## Exercise:
Please print the entries below exactly, from the line with "Source code" through the line with "#### Q: 忘记密码怎么办？", including both of those lines and leaving out all others.

# # #

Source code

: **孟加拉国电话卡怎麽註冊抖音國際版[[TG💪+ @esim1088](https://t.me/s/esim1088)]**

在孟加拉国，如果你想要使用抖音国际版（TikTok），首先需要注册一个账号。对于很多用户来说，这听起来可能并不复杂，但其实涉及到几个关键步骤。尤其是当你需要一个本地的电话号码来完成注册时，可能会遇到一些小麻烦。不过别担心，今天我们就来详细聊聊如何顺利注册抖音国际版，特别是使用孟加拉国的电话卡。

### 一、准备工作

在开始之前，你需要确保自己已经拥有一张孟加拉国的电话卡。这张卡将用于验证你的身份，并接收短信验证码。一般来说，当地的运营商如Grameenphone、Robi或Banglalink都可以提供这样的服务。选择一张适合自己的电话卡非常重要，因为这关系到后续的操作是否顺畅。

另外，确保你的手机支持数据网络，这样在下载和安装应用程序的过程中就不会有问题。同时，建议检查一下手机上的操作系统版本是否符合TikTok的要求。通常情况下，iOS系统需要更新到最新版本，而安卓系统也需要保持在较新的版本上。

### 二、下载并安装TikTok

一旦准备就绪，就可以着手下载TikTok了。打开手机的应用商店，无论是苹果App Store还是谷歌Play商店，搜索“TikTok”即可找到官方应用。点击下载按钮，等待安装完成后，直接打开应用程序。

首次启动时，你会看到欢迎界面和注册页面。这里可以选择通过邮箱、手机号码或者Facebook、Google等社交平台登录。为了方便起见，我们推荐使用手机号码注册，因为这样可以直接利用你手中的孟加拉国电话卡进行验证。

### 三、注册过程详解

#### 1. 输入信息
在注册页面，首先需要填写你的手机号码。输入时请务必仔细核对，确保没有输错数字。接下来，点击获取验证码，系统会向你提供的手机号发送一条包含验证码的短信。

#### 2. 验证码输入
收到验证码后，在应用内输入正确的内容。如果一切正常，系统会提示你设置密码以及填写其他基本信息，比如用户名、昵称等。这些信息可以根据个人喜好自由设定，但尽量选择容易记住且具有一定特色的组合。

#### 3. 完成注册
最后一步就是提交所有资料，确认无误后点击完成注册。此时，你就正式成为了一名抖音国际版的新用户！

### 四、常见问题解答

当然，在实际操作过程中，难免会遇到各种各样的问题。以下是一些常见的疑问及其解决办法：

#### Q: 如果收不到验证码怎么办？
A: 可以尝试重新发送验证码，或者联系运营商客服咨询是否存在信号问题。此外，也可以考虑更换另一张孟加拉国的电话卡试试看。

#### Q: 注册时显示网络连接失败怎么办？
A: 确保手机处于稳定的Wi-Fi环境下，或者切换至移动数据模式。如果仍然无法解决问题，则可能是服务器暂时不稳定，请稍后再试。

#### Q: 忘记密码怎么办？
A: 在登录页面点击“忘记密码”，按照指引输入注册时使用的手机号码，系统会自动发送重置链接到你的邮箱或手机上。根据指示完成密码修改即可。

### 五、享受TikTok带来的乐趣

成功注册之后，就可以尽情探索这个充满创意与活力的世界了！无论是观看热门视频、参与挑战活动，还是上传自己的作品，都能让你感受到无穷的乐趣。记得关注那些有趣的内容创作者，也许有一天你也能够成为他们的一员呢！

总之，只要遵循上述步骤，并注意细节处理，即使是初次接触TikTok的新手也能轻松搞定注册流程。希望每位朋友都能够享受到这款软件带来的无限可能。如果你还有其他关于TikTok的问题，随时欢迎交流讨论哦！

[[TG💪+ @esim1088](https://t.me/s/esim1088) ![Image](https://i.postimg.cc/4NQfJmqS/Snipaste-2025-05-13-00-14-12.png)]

# # #

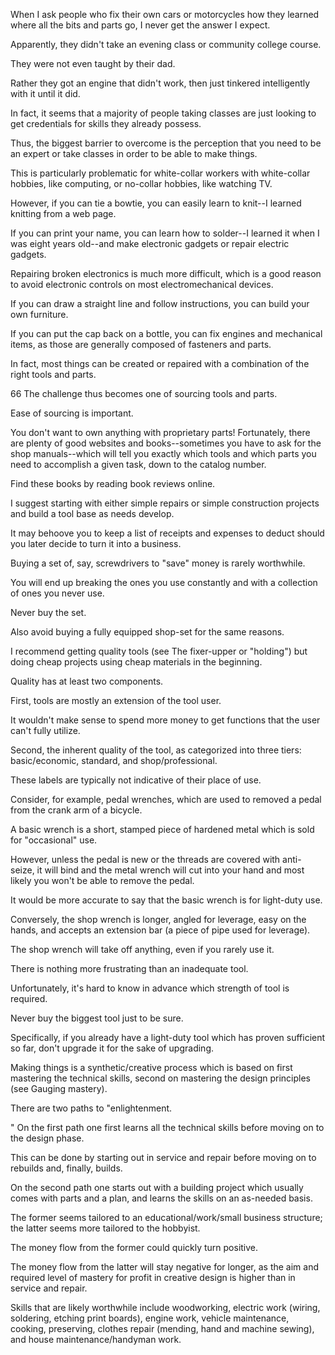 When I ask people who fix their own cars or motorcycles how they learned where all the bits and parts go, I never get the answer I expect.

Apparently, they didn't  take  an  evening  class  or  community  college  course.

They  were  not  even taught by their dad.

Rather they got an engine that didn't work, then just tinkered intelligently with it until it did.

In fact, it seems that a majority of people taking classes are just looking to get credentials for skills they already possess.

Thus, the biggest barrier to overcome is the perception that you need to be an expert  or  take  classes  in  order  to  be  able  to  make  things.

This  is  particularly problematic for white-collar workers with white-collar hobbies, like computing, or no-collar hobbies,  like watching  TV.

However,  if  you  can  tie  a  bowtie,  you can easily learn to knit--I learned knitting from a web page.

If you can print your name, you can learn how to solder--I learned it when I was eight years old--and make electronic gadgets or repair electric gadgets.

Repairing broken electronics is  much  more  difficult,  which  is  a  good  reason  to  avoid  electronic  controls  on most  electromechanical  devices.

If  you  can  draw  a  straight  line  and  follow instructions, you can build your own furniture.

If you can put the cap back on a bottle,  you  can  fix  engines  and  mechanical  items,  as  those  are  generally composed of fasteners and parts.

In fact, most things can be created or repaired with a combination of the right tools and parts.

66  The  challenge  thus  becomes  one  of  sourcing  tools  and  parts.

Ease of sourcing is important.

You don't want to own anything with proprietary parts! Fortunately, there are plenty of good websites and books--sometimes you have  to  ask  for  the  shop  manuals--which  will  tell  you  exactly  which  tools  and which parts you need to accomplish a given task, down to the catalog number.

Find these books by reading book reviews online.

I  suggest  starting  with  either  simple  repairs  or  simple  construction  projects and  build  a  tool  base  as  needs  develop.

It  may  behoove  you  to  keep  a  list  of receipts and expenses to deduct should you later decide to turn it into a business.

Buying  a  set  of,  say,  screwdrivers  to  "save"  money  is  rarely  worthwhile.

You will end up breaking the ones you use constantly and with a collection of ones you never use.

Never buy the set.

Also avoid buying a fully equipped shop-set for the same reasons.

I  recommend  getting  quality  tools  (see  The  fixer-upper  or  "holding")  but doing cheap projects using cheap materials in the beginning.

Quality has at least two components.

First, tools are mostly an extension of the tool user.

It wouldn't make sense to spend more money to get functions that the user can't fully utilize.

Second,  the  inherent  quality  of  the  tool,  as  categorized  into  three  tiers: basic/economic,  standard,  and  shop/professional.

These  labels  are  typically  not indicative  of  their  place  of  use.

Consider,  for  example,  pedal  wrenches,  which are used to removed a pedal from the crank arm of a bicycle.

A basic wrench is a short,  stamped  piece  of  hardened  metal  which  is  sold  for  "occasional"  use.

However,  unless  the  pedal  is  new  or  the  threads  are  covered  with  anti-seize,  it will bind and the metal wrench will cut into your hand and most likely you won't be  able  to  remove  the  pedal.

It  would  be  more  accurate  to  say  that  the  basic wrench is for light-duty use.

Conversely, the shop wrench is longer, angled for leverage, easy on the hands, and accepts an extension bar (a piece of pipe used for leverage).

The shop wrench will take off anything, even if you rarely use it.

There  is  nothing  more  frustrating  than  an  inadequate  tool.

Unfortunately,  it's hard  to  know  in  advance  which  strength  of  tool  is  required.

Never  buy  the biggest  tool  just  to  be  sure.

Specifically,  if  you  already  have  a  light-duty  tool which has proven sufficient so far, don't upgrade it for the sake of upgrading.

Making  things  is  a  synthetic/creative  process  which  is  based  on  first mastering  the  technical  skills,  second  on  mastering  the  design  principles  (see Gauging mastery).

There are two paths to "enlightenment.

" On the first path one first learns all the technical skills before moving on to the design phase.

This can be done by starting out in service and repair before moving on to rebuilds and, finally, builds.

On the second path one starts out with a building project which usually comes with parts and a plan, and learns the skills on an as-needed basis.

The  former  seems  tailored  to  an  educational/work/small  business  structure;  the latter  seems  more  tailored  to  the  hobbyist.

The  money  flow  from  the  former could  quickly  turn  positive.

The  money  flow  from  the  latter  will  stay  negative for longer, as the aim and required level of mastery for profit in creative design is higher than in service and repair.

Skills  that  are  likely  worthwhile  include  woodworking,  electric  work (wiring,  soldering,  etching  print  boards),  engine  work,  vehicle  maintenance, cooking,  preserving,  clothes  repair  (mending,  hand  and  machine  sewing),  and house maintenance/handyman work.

# # #

## Reply:
Source code

: **孟加拉国电话卡怎麽註冊抖音國際版[[TG💪+ @esim1088](https://t.me/s/esim1088)]**

在孟加拉国，如果你想要使用抖音国际版（TikTok），首先需要注册一个账号。对于很多用户来说，这听起来可能并不复杂，但其实涉及到几个关键步骤。尤其是当你需要一个本地的电话号码来完成注册时，可能会遇到一些小麻烦。不过别担心，今天我们就来详细聊聊如何顺利注册抖音国际版，特别是使用孟加拉国的电话卡。

### 一、准备工作

在开始之前，你需要确保自己已经拥有一张孟加拉国的电话卡。这张卡将用于验证你的身份，并接收短信验证码。一般来说，当地的运营商如Grameenphone、Robi或Banglalink都可以提供这样的服务。选择一张适合自己的电话卡非常重要，因为这关系到后续的操作是否顺畅。

另外，确保你的手机支持数据网络，这样在下载和安装应用程序的过程中就不会有问题。同时，建议检查一下手机上的操作系统版本是否符合TikTok的要求。通常情况下，iOS系统需要更新到最新版本，而安卓系统也需要保持在较新的版本上。

### 二、下载并安装TikTok

一旦准备就绪，就可以着手下载TikTok了。打开手机的应用商店，无论是苹果App Store还是谷歌Play商店，搜索“TikTok”即可找到官方应用。点击下载按钮，等待安装完成后，直接打开应用程序。

首次启动时，你会看到欢迎界面和注册页面。这里可以选择通过邮箱、手机号码或者Facebook、Google等社交平台登录。为了方便起见，我们推荐使用手机号码注册，因为这样可以直接利用你手中的孟加拉国电话卡进行验证。

### 三、注册过程详解

#### 1. 输入信息
在注册页面，首先需要填写你的手机号码。输入时请务必仔细核对，确保没有输错数字。接下来，点击获取验证码，系统会向你提供的手机号发送一条包含验证码的短信。

#### 2. 验证码输入
收到验证码后，在应用内输入正确的内容。如果一切正常，系统会提示你设置密码以及填写其他基本信息，比如用户名、昵称等。这些信息可以根据个人喜好自由设定，但尽量选择容易记住且具有一定特色的组合。

#### 3. 完成注册
最后一步就是提交所有资料，确认无误后点击完成注册。此时，你就正式成为了一名抖音国际版的新用户！

### 四、常见问题解答

当然，在实际操作过程中，难免会遇到各种各样的问题。以下是一些常见的疑问及其解决办法：

#### Q: 如果收不到验证码怎么办？
A: 可以尝试重新发送验证码，或者联系运营商客服咨询是否存在信号问题。此外，也可以考虑更换另一张孟加拉国的电话卡试试看。

#### Q: 注册时显示网络连接失败怎么办？
A: 确保手机处于稳定的Wi-Fi环境下，或者切换至移动数据模式。如果仍然无法解决问题，则可能是服务器暂时不稳定，请稍后再试。

#### Q: 忘记密码怎么办？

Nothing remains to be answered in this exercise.